Food and Health Bureau
- Emblem of the Hong Kong SAR

Agency overview
- Formed: 2007
- Preceding agency: Health, Welfare and Food Bureau;
- Dissolved: 2022
- Superseding agencies: Health Bureau; Environment and Ecology Bureau;
- Headquarters: 18/F, East Wing, Central Government Offices, 2 Tim Mei Avenue, Tamar, Hong Kong
- Ministers responsible: Professor Sophia Chan, Secretary for Food and Health; Dr Chui Tak-yi, Under Secretary for Food and Health;
- Agency executives: Elizabeth Tse, Permanent Secretary for Food and Health (Health); Philip Yung, Permanent Secretary for Food and Health (Food);
- Child agencies: Agriculture, Fisheries and Conservation Department; Department of Health; Food and Environmental Hygiene Department; Government Laboratory;
- Website: www.fhb.gov.hk

= Food and Health Bureau =

Hong Kong policy bureau (2007–2022)

The Food and Health Bureau (FHB) was a policy bureau of the Government of Hong Kong from 2007 to 2022 that managed food hygiene, environmental hygiene and health policies in Hong Kong. It was led by the Secretary for Food and Health (SFH) during its existence.

Established in 2007 as one of the superseding agencies of the former Health, Welfare and Food Bureau, the FHB became defunct as of 1 July 2022, its responsibilities being split among the Environment and Ecology Bureau and the Health Bureau.

==History==
Prior to the transfer of sovereignty in 1997 it was named Health and Welfare Branch.

When the Principal Officials Accountability System (POAS) was introduced in July 2002, the name of the Bureau was renamed from Health and Welfare Bureau to the name of Health, Welfare and Food Bureau, with the Food and Environmental Hygiene Department being transferred from the now abolished Environment and Food Bureau.

In July 2007, the bureau was further renamed Food and Health Bureau, with its functions on welfare transferred to the Labour and Welfare Bureau.

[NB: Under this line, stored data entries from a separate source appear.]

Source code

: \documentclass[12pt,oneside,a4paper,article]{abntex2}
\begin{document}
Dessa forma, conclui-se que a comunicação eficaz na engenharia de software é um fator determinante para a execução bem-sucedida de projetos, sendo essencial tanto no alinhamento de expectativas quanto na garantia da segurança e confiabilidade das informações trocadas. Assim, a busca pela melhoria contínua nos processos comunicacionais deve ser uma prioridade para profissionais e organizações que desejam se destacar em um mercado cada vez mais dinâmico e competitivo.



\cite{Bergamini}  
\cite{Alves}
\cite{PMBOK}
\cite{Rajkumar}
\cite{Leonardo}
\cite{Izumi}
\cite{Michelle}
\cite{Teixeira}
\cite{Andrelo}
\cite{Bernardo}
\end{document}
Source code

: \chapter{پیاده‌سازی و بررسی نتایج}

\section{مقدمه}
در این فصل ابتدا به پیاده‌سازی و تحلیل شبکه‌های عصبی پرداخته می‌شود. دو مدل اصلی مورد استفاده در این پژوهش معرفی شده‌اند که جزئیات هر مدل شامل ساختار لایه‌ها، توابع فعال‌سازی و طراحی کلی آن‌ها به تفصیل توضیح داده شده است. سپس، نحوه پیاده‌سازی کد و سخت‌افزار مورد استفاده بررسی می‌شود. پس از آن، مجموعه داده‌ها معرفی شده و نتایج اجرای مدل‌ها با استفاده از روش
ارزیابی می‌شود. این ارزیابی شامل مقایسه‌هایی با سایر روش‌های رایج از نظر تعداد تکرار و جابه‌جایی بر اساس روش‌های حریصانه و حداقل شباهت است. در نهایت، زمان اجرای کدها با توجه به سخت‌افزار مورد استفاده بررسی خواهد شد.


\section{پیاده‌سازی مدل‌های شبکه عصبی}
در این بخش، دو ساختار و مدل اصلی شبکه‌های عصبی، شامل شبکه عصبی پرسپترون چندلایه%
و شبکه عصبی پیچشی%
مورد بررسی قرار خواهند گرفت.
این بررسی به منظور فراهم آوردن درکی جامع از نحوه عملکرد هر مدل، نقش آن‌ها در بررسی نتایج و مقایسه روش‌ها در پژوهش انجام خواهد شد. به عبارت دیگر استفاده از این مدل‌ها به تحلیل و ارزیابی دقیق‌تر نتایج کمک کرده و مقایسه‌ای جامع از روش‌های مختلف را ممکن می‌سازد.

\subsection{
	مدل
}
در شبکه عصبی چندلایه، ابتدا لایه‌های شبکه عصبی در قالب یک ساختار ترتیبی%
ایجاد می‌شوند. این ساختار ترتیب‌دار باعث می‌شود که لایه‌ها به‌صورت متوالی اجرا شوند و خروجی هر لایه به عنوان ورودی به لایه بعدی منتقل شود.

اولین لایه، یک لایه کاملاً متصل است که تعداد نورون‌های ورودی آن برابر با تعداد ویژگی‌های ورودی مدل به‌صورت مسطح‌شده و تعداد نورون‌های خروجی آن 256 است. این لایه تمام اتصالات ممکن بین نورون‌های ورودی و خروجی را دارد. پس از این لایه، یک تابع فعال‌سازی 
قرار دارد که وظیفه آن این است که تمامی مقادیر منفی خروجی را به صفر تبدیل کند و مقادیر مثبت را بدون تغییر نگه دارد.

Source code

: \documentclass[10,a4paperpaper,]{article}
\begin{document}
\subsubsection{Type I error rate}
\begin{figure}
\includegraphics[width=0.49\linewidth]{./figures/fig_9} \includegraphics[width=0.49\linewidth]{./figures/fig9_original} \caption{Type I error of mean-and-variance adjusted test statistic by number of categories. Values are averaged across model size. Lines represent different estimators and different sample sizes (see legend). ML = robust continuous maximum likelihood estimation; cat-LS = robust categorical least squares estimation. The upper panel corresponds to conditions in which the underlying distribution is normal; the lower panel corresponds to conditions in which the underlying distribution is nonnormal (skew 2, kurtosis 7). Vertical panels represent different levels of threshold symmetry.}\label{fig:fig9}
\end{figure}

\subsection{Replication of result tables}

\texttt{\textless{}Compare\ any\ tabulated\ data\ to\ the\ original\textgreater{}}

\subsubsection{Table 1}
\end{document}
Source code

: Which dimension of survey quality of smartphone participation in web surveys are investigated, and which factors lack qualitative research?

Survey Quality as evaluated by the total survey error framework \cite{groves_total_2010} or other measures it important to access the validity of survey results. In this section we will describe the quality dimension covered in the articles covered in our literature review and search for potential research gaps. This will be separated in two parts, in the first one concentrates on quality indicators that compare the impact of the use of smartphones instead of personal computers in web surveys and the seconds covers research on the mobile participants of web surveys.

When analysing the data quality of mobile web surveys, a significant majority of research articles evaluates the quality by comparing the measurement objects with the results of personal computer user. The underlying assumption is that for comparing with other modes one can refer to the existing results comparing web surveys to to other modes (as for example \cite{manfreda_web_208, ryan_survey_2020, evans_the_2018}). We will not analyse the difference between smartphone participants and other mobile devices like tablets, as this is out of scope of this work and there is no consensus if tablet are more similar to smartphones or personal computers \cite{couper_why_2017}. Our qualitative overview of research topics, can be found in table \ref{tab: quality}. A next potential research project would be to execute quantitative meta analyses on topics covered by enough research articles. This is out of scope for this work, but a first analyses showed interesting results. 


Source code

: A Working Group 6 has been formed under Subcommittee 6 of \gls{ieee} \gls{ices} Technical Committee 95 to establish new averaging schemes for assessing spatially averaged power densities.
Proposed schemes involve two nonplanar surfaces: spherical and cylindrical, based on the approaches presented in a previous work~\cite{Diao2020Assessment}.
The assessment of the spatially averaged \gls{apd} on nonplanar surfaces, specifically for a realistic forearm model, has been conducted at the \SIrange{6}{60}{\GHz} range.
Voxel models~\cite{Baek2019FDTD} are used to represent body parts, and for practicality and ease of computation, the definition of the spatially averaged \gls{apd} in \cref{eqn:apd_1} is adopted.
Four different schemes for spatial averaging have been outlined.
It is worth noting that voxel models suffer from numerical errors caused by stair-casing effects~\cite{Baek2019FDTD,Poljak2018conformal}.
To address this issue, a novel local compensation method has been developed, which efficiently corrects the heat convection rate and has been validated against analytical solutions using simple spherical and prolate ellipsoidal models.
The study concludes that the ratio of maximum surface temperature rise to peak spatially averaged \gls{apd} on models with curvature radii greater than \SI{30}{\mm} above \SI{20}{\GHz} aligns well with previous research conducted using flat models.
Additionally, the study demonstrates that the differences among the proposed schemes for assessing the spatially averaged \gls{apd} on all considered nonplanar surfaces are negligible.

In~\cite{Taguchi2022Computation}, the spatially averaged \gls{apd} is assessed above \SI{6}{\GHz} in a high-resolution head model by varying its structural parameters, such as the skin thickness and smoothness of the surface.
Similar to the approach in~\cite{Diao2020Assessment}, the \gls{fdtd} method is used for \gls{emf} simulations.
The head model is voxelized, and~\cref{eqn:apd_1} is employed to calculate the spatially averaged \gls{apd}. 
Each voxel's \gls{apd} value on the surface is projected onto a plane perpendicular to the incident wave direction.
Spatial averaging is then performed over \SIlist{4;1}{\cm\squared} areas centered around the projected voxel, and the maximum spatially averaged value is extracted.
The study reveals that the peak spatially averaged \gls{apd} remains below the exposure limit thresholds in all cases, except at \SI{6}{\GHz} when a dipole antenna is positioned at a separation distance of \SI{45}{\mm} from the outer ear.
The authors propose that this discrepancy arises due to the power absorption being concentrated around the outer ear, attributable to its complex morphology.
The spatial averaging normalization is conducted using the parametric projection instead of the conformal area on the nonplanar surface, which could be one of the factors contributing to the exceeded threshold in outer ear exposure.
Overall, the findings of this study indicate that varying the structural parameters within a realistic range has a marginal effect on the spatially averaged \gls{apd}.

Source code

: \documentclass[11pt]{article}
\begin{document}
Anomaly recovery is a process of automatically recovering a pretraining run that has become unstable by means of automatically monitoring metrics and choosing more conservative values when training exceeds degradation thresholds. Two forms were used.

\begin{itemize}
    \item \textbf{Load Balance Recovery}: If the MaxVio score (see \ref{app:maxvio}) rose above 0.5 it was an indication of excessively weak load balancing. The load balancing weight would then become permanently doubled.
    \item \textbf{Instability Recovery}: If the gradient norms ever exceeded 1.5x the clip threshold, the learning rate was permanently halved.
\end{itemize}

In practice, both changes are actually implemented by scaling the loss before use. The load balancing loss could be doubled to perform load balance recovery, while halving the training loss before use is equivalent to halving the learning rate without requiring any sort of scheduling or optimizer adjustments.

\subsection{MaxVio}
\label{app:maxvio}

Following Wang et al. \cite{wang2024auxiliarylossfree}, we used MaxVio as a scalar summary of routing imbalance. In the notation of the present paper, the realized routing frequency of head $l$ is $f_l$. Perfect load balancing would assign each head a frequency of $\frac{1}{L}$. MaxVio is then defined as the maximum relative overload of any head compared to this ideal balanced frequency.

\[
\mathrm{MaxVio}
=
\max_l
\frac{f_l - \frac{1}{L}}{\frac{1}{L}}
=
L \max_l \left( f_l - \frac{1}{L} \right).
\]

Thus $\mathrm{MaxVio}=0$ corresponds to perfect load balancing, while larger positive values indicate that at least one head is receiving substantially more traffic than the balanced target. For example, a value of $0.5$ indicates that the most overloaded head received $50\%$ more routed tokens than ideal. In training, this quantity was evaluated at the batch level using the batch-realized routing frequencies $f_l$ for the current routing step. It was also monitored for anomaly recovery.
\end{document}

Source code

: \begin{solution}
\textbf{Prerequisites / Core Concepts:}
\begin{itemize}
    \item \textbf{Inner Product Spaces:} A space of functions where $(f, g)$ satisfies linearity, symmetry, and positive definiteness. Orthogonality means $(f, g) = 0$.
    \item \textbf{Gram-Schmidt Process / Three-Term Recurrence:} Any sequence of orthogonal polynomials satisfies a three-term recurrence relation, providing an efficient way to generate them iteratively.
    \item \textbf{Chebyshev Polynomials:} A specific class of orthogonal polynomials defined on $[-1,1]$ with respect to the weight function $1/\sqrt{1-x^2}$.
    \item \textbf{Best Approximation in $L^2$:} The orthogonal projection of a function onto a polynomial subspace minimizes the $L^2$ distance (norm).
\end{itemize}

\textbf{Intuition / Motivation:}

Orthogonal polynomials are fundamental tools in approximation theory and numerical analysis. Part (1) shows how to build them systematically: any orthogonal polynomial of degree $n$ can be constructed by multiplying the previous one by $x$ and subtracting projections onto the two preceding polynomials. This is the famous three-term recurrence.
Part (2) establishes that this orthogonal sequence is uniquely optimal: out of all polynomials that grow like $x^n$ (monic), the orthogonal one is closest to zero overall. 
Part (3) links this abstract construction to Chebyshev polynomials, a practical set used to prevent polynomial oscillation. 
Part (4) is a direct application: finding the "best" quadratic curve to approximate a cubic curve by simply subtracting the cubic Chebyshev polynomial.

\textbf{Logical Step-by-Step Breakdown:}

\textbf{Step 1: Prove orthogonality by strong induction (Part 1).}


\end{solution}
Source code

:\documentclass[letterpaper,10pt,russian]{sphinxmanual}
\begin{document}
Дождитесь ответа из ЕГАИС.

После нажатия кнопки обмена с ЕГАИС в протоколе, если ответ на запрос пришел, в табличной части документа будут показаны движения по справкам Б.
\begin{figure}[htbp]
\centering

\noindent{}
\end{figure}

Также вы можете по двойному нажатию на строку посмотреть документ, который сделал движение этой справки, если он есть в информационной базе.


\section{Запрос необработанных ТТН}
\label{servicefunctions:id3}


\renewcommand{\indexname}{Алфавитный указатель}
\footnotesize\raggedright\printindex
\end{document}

As part of the government bureaux restructuring initiated by incoming Chief Executive John Lee, the Food and Health Bureau was abolished on 1 July 2022. The Health Bureau is the direct successor agency of the former Food and Health Bureau, taking over the remaining policy portfolios after those on environmental hygiene, food safety, agriculture and fisheries, and veterinary public health were transferred to the Environment and Ecology Bureau.

==Portfolio==
The bureau oversees policies on environmental hygiene, food safety, agriculture and fisheries, food markets, animal welfare, burial, reduction of salt and sugar in food, primary healthcare and disease prevention, Chinese medicine, regulatory regime, research and health data, health advisory and appeals, and planning for manpower, professional development and health infrastructure.

The Department of Health, Food and Environmental Hygiene Department, Agriculture, Fisheries and Conservation Department, and the Government Laboratory report to the Bureau.

The Secretary for Food and Health also oversees the operation of the Hospital Authority, a statutory body of Hong Kong which is responsible for managing Hong Kong's public hospitals' services.